[The data Boundary: Start]

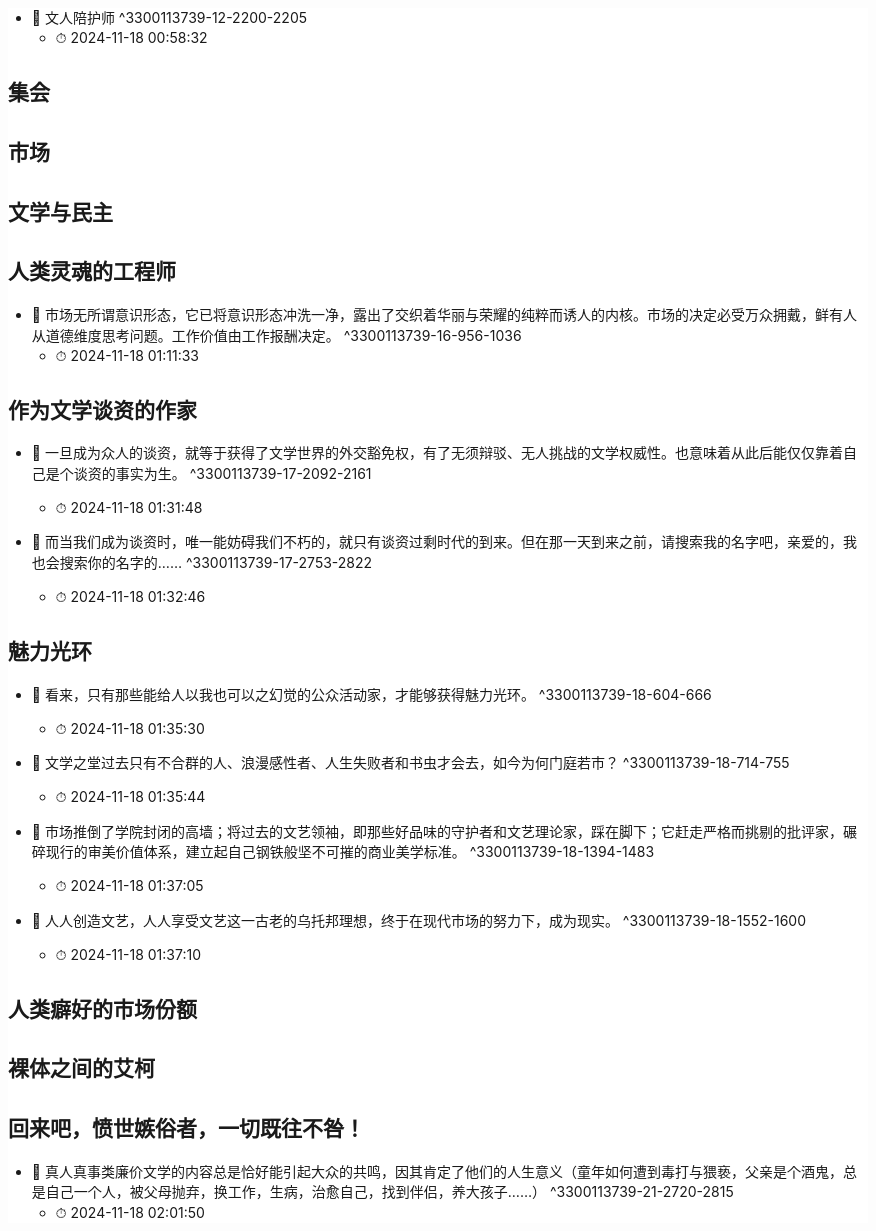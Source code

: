 
- 📌 文人陪护师 ^3300113739-12-2200-2205
    - ⏱ 2024-11-18 00:58:32 
## 集会

## 市场

## 文学与民主

## 人类灵魂的工程师

 

- 📌 市场无所谓意识形态，它已将意识形态冲洗一净，露出了交织着华丽与荣耀的纯粹而诱人的内核。市场的决定必受万众拥戴，鲜有人从道德维度思考问题。工作价值由工作报酬决定。 ^3300113739-16-956-1036
    - ⏱ 2024-11-18 01:11:33 
## 作为文学谈资的作家


- 📌 一旦成为众人的谈资，就等于获得了文学世界的外交豁免权，有了无须辩驳、无人挑战的文学权威性。也意味着从此后能仅仅靠着自己是个谈资的事实为生。 ^3300113739-17-2092-2161
    - ⏱ 2024-11-18 01:31:48 

- 📌 而当我们成为谈资时，唯一能妨碍我们不朽的，就只有谈资过剩时代的到来。但在那一天到来之前，请搜索我的名字吧，亲爱的，我也会搜索你的名字的…… ^3300113739-17-2753-2822
    - ⏱ 2024-11-18 01:32:46 
## 魅力光环


- 📌 看来，只有那些能给人以我也可以之幻觉的公众活动家，才能够获得魅力光环。 ^3300113739-18-604-666
    - ⏱ 2024-11-18 01:35:30 

- 📌 文学之堂过去只有不合群的人、浪漫感性者、人生失败者和书虫才会去，如今为何门庭若市？ ^3300113739-18-714-755
    - ⏱ 2024-11-18 01:35:44 

- 📌 市场推倒了学院封闭的高墙；将过去的文艺领袖，即那些好品味的守护者和文艺理论家，踩在脚下；它赶走严格而挑剔的批评家，碾碎现行的审美价值体系，建立起自己钢铁般坚不可摧的商业美学标准。 ^3300113739-18-1394-1483
    - ⏱ 2024-11-18 01:37:05 

- 📌 人人创造文艺，人人享受文艺这一古老的乌托邦理想，终于在现代市场的努力下，成为现实。 ^3300113739-18-1552-1600
    - ⏱ 2024-11-18 01:37:10 
## 人类癖好的市场份额

## 裸体之间的艾柯

## 回来吧，愤世嫉俗者，一切既往不咎！


- 📌 真人真事类廉价文学的内容总是恰好能引起大众的共鸣，因其肯定了他们的人生意义（童年如何遭到毒打与猥亵，父亲是个酒鬼，总是自己一个人，被父母抛弃，换工作，生病，治愈自己，找到伴侣，养大孩子……） ^3300113739-21-2720-2815
    - ⏱ 2024-11-18 02:01:50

[The data Boundary: End]

Your goal
Please output the lines of the listing above that fall in the stretch from the one with "- 📌 文人陪护师 ^3300113739-12-2200-2205" through the one with "- 📌 文学之堂过去只有不合群的人、浪漫感性者、人生失败者和书虫才会去，如今为何门庭若市？", exactly and only those.

Solution
- 📌 文人陪护师 ^3300113739-12-2200-2205
    - ⏱ 2024-11-18 00:58:32 
## 集会

## 市场

## 文学与民主

## 人类灵魂的工程师

 

- 📌 市场无所谓意识形态，它已将意识形态冲洗一净，露出了交织着华丽与荣耀的纯粹而诱人的内核。市场的决定必受万众拥戴，鲜有人从道德维度思考问题。工作价值由工作报酬决定。 ^3300113739-16-956-1036
    - ⏱ 2024-11-18 01:11:33 
## 作为文学谈资的作家


- 📌 一旦成为众人的谈资，就等于获得了文学世界的外交豁免权，有了无须辩驳、无人挑战的文学权威性。也意味着从此后能仅仅靠着自己是个谈资的事实为生。 ^3300113739-17-2092-2161
    - ⏱ 2024-11-18 01:31:48 

- 📌 而当我们成为谈资时，唯一能妨碍我们不朽的，就只有谈资过剩时代的到来。但在那一天到来之前，请搜索我的名字吧，亲爱的，我也会搜索你的名字的…… ^3300113739-17-2753-2822
    - ⏱ 2024-11-18 01:32:46 
## 魅力光环


- 📌 看来，只有那些能给人以我也可以之幻觉的公众活动家，才能够获得魅力光环。 ^3300113739-18-604-666
    - ⏱ 2024-11-18 01:35:30 

- 📌 文学之堂过去只有不合群的人、浪漫感性者、人生失败者和书虫才会去，如今为何门庭若市？ ^3300113739-18-714-755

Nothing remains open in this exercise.